EXERCISE DESCRIPTION –
Using the listing below, work out how many lines contain the word "margin", and respond with that number alone.

DATA SECTION –
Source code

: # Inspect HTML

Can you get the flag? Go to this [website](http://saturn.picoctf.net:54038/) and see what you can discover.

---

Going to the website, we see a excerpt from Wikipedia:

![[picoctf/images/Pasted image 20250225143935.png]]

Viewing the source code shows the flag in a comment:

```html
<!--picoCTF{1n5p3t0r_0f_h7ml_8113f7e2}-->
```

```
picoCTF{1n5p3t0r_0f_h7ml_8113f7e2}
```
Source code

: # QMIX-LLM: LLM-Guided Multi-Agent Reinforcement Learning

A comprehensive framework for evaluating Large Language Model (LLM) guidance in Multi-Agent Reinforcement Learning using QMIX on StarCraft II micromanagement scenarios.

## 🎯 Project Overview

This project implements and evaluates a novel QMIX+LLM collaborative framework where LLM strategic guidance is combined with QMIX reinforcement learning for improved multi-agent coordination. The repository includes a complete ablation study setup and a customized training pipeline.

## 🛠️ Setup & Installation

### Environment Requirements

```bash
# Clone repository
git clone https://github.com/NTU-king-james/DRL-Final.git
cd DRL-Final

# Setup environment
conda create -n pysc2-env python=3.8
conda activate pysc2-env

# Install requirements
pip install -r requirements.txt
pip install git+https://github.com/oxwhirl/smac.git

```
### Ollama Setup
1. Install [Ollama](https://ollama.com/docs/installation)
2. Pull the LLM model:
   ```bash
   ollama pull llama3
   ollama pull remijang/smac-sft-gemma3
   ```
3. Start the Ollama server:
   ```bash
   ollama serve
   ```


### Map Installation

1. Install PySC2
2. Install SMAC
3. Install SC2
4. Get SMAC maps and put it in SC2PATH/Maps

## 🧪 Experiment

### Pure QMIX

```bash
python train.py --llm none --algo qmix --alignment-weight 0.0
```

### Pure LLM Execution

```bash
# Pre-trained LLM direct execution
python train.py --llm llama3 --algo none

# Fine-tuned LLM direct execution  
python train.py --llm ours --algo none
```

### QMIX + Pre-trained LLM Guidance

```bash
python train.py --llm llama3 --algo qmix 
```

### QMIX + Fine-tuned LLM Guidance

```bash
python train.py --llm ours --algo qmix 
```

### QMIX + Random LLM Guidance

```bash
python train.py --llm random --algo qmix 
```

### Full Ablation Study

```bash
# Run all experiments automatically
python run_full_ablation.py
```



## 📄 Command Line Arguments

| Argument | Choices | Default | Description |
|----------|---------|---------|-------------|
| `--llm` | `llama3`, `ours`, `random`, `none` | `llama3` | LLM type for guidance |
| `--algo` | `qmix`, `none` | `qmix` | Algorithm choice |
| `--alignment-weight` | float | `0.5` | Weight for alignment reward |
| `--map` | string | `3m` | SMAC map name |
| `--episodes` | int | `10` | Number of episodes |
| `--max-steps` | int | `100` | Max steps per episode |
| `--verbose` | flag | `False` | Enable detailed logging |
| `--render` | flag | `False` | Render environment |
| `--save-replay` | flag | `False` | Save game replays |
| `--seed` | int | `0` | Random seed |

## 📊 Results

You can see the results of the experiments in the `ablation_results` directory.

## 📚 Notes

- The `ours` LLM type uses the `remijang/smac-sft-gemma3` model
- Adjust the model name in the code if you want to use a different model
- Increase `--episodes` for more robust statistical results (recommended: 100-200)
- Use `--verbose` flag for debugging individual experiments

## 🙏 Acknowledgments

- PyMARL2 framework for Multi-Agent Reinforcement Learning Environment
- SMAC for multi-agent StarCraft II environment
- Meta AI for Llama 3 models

* * *

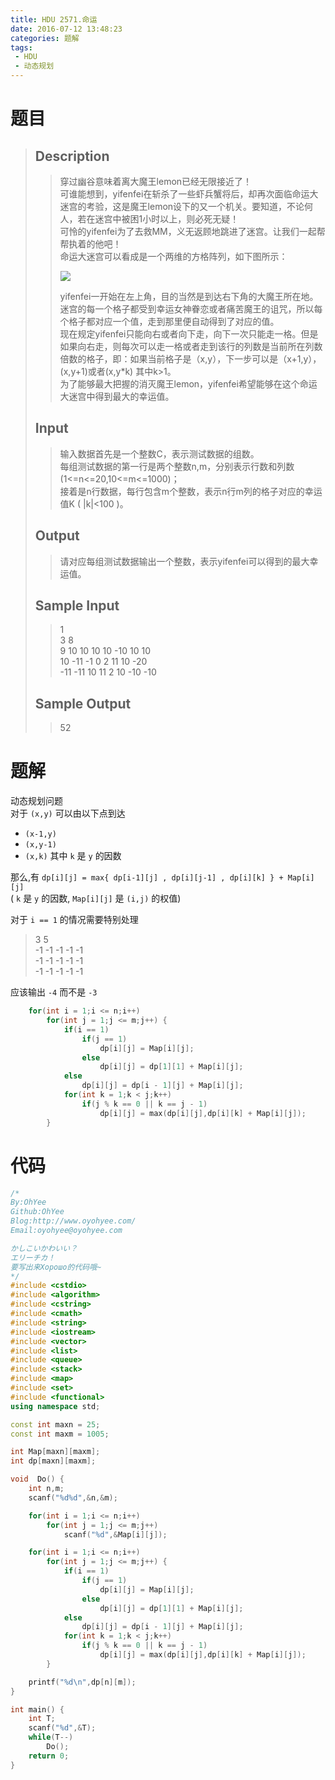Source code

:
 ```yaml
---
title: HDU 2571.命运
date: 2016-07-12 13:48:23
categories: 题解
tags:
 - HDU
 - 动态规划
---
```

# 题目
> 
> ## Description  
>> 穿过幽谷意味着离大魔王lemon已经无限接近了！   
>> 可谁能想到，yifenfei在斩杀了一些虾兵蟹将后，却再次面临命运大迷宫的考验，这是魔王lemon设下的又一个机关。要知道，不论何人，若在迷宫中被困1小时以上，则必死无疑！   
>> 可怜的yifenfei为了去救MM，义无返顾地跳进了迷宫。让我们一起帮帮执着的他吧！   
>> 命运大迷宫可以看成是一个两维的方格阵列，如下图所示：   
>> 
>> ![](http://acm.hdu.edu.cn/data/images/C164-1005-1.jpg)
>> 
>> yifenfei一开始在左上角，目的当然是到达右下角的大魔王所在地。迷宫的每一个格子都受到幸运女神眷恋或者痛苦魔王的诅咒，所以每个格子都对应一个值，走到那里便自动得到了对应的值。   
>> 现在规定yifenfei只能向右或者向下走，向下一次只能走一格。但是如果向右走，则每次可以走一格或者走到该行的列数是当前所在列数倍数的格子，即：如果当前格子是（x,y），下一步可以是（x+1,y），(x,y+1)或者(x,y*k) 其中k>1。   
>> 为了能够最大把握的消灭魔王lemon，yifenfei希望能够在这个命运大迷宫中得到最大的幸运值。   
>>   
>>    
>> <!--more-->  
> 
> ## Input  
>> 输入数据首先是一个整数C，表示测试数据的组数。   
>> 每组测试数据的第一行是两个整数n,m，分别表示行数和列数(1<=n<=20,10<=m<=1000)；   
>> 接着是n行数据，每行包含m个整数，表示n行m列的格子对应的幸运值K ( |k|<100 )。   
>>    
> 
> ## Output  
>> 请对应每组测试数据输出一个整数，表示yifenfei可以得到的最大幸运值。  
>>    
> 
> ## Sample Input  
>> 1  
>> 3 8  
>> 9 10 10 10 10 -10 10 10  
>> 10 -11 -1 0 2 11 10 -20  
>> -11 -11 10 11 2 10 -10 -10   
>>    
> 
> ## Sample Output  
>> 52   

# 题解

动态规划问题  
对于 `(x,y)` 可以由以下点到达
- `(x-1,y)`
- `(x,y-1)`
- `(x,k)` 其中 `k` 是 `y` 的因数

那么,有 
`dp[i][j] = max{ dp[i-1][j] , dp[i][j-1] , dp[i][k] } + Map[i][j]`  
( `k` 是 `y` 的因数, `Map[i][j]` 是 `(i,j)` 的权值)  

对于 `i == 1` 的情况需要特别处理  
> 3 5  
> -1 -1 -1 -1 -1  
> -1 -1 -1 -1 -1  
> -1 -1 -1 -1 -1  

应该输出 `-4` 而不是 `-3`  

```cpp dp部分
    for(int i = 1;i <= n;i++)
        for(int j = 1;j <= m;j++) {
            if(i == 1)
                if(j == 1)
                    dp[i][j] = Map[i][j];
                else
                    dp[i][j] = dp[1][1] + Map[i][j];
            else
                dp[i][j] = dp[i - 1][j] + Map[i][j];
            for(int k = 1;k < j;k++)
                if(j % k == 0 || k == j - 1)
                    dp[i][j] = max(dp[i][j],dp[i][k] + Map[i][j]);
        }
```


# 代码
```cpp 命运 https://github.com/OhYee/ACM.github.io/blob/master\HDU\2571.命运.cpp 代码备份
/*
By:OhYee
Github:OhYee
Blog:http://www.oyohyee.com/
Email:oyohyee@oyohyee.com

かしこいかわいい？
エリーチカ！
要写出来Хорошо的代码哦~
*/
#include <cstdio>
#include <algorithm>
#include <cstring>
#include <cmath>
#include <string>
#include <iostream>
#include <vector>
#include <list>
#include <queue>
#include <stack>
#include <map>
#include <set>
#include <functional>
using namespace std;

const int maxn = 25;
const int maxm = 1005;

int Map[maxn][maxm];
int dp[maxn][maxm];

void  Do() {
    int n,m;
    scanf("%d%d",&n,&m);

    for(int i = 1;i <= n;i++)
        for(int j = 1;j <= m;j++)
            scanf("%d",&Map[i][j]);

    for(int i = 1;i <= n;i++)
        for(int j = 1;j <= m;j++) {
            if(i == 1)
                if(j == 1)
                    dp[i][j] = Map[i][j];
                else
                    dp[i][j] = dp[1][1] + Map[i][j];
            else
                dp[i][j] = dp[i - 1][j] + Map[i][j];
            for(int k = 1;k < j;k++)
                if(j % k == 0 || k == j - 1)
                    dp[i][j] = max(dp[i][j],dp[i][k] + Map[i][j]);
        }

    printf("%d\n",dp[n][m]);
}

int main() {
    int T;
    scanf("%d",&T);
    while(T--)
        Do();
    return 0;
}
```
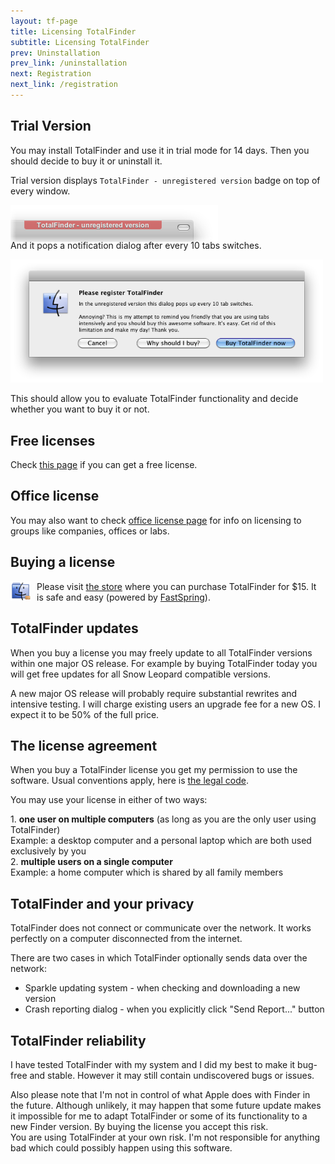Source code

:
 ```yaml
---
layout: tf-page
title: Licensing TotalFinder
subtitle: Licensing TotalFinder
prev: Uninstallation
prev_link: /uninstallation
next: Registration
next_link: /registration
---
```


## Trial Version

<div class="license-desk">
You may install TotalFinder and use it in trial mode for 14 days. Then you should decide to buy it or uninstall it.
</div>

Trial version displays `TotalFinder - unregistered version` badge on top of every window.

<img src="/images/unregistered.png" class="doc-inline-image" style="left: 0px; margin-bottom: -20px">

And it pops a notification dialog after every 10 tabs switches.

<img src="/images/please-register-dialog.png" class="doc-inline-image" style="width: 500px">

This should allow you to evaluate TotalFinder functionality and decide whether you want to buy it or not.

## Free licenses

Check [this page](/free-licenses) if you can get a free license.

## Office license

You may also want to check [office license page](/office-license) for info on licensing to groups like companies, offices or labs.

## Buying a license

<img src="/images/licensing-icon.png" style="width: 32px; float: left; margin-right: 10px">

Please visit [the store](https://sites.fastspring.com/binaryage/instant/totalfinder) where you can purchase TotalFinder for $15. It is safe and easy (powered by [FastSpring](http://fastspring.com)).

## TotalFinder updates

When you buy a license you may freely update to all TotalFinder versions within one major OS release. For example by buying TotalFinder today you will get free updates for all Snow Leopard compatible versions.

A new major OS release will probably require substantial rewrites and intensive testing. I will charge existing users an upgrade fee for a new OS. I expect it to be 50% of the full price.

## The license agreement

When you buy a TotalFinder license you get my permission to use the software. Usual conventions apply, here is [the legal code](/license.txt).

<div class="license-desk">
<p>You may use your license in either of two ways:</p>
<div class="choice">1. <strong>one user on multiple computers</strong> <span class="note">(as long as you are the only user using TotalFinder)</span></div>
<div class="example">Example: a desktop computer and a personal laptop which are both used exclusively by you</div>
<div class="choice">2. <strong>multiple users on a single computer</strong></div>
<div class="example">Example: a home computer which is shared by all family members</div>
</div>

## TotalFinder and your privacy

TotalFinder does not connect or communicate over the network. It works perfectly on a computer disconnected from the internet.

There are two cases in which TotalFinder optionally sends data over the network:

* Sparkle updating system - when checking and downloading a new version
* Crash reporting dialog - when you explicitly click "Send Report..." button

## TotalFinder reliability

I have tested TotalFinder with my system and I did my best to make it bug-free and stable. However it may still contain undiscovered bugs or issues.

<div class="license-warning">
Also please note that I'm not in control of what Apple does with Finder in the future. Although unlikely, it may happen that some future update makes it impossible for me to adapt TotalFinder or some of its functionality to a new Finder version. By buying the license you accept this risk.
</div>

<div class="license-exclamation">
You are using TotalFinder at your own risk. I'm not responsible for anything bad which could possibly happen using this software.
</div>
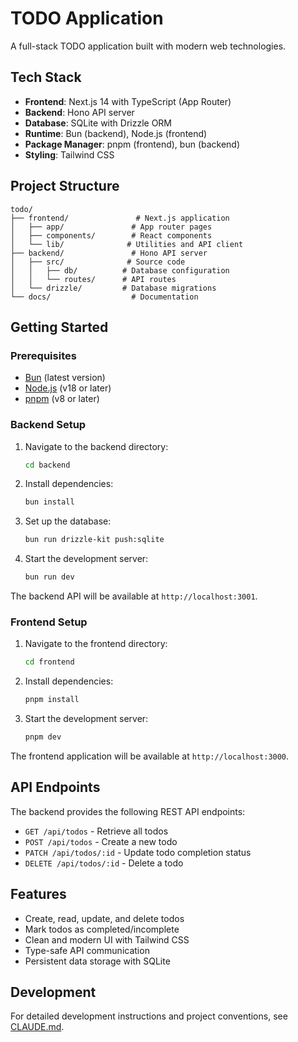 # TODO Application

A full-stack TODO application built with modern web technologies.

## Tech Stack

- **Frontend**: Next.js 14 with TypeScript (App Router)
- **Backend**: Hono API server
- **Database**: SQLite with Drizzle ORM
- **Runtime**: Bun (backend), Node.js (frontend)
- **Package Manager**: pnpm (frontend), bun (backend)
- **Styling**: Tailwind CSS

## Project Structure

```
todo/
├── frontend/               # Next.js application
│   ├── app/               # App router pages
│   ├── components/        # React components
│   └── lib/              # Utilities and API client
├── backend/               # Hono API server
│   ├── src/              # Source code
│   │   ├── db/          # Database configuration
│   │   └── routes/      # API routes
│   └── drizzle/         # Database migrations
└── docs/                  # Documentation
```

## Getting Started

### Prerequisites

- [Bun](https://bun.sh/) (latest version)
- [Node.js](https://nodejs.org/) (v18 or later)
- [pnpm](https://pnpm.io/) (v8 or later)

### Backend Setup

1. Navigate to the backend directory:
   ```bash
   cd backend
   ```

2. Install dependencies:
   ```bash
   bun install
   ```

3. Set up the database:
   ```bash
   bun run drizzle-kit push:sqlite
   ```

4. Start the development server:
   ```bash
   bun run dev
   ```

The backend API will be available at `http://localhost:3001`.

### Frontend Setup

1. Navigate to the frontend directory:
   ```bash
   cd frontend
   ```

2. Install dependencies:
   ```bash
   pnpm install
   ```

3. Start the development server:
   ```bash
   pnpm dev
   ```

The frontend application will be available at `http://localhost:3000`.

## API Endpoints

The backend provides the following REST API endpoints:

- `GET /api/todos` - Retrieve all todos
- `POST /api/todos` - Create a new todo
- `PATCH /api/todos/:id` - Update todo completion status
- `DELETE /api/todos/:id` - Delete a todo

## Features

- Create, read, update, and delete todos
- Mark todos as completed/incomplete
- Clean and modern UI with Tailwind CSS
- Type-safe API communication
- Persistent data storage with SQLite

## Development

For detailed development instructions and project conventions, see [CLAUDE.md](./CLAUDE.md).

OUTPUT BELOW –
2